[INPUT DATA]:

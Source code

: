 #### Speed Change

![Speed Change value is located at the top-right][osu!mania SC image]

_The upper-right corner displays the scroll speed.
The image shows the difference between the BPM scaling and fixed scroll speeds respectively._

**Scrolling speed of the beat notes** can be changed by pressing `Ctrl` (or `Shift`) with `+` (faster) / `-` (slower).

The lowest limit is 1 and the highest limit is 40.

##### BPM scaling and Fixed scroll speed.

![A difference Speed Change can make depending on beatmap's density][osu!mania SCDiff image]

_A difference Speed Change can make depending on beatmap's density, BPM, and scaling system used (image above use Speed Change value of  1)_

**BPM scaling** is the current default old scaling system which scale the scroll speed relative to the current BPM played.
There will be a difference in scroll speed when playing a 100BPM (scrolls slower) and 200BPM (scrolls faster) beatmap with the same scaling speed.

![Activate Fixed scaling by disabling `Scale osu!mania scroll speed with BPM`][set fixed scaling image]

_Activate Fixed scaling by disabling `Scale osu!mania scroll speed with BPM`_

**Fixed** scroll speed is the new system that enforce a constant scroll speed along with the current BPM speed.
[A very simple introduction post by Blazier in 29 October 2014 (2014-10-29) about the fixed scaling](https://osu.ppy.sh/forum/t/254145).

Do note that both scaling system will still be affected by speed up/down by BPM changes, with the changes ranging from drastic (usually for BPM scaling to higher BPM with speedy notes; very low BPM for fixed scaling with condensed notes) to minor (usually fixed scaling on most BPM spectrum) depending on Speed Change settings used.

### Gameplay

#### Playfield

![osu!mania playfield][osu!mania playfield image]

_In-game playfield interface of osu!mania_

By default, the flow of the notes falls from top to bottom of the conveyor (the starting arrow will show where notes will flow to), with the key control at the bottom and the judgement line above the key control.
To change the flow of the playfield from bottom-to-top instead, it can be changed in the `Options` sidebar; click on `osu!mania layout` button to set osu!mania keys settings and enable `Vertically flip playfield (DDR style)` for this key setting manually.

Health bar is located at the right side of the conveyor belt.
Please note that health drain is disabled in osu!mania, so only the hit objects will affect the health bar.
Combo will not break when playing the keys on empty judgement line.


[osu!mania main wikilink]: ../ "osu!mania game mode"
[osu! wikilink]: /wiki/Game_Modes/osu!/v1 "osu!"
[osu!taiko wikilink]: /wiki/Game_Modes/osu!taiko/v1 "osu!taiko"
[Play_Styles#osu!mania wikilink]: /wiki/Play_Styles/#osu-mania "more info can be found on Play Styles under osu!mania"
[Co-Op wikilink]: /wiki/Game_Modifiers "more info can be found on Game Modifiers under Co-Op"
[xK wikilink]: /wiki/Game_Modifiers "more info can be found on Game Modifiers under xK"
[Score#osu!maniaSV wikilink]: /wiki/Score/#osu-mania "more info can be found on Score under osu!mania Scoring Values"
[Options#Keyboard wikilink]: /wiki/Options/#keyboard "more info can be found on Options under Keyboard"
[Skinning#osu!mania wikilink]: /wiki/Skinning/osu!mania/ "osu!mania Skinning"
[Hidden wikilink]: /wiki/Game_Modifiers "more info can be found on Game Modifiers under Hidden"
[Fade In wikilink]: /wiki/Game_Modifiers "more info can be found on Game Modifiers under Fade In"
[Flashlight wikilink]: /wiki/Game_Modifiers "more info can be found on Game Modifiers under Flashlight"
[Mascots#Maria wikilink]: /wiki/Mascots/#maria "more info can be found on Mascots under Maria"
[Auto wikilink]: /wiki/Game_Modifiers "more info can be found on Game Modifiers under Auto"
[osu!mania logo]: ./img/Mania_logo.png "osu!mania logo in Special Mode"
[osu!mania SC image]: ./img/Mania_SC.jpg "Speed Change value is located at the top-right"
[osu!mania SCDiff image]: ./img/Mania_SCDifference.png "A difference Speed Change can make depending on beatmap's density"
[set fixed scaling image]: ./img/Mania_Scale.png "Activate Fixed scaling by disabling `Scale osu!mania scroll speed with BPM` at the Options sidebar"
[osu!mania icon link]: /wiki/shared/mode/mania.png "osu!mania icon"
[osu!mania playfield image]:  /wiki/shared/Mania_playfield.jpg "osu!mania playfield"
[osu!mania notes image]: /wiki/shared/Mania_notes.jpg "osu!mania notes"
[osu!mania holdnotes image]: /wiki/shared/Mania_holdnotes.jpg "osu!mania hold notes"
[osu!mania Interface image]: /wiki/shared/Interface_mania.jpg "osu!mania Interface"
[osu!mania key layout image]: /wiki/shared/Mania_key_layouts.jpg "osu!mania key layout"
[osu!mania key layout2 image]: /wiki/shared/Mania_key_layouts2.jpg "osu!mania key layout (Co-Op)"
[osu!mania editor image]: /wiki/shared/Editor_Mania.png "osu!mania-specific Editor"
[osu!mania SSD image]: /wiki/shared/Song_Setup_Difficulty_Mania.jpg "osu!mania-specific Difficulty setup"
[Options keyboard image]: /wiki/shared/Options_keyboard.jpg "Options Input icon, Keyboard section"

[PROBLEM STATEMENT]: Would you output every line of the listing exactly?

[SOLUTION TO THIS EXERCISE]:
Source code

: #### Speed Change

![Speed Change value is located at the top-right][osu!mania SC image]

_The upper-right corner displays the scroll speed.
The image shows the difference between the BPM scaling and fixed scroll speeds respectively._

**Scrolling speed of the beat notes** can be changed by pressing `Ctrl` (or `Shift`) with `+` (faster) / `-` (slower).

The lowest limit is 1 and the highest limit is 40.

##### BPM scaling and Fixed scroll speed.

![A difference Speed Change can make depending on beatmap's density][osu!mania SCDiff image]

_A difference Speed Change can make depending on beatmap's density, BPM, and scaling system used (image above use Speed Change value of  1)_

**BPM scaling** is the current default old scaling system which scale the scroll speed relative to the current BPM played.
There will be a difference in scroll speed when playing a 100BPM (scrolls slower) and 200BPM (scrolls faster) beatmap with the same scaling speed.

![Activate Fixed scaling by disabling `Scale osu!mania scroll speed with BPM`][set fixed scaling image]

_Activate Fixed scaling by disabling `Scale osu!mania scroll speed with BPM`_

**Fixed** scroll speed is the new system that enforce a constant scroll speed along with the current BPM speed.
[A very simple introduction post by Blazier in 29 October 2014 (2014-10-29) about the fixed scaling](https://osu.ppy.sh/forum/t/254145).

Do note that both scaling system will still be affected by speed up/down by BPM changes, with the changes ranging from drastic (usually for BPM scaling to higher BPM with speedy notes; very low BPM for fixed scaling with condensed notes) to minor (usually fixed scaling on most BPM spectrum) depending on Speed Change settings used.

### Gameplay

#### Playfield

![osu!mania playfield][osu!mania playfield image]

_In-game playfield interface of osu!mania_

By default, the flow of the notes falls from top to bottom of the conveyor (the starting arrow will show where notes will flow to), with the key control at the bottom and the judgement line above the key control.
To change the flow of the playfield from bottom-to-top instead, it can be changed in the `Options` sidebar; click on `osu!mania layout` button to set osu!mania keys settings and enable `Vertically flip playfield (DDR style)` for this key setting manually.

Health bar is located at the right side of the conveyor belt.
Please note that health drain is disabled in osu!mania, so only the hit objects will affect the health bar.
Combo will not break when playing the keys on empty judgement line.


[osu!mania main wikilink]: ../ "osu!mania game mode"
[osu! wikilink]: /wiki/Game_Modes/osu!/v1 "osu!"
[osu!taiko wikilink]: /wiki/Game_Modes/osu!taiko/v1 "osu!taiko"
[Play_Styles#osu!mania wikilink]: /wiki/Play_Styles/#osu-mania "more info can be found on Play Styles under osu!mania"
[Co-Op wikilink]: /wiki/Game_Modifiers "more info can be found on Game Modifiers under Co-Op"
[xK wikilink]: /wiki/Game_Modifiers "more info can be found on Game Modifiers under xK"
[Score#osu!maniaSV wikilink]: /wiki/Score/#osu-mania "more info can be found on Score under osu!mania Scoring Values"
[Options#Keyboard wikilink]: /wiki/Options/#keyboard "more info can be found on Options under Keyboard"
[Skinning#osu!mania wikilink]: /wiki/Skinning/osu!mania/ "osu!mania Skinning"
[Hidden wikilink]: /wiki/Game_Modifiers "more info can be found on Game Modifiers under Hidden"
[Fade In wikilink]: /wiki/Game_Modifiers "more info can be found on Game Modifiers under Fade In"
[Flashlight wikilink]: /wiki/Game_Modifiers "more info can be found on Game Modifiers under Flashlight"
[Mascots#Maria wikilink]: /wiki/Mascots/#maria "more info can be found on Mascots under Maria"
[Auto wikilink]: /wiki/Game_Modifiers "more info can be found on Game Modifiers under Auto"
[osu!mania logo]: ./img/Mania_logo.png "osu!mania logo in Special Mode"
[osu!mania SC image]: ./img/Mania_SC.jpg "Speed Change value is located at the top-right"
[osu!mania SCDiff image]: ./img/Mania_SCDifference.png "A difference Speed Change can make depending on beatmap's density"
[set fixed scaling image]: ./img/Mania_Scale.png "Activate Fixed scaling by disabling `Scale osu!mania scroll speed with BPM` at the Options sidebar"
[osu!mania icon link]: /wiki/shared/mode/mania.png "osu!mania icon"
[osu!mania playfield image]:  /wiki/shared/Mania_playfield.jpg "osu!mania playfield"
[osu!mania notes image]: /wiki/shared/Mania_notes.jpg "osu!mania notes"
[osu!mania holdnotes image]: /wiki/shared/Mania_holdnotes.jpg "osu!mania hold notes"
[osu!mania Interface image]: /wiki/shared/Interface_mania.jpg "osu!mania Interface"
[osu!mania key layout image]: /wiki/shared/Mania_key_layouts.jpg "osu!mania key layout"
[osu!mania key layout2 image]: /wiki/shared/Mania_key_layouts2.jpg "osu!mania key layout (Co-Op)"
[osu!mania editor image]: /wiki/shared/Editor_Mania.png "osu!mania-specific Editor"
[osu!mania SSD image]: /wiki/shared/Song_Setup_Difficulty_Mania.jpg "osu!mania-specific Difficulty setup"
[Options keyboard image]: /wiki/shared/Options_keyboard.jpg "Options Input icon, Keyboard section"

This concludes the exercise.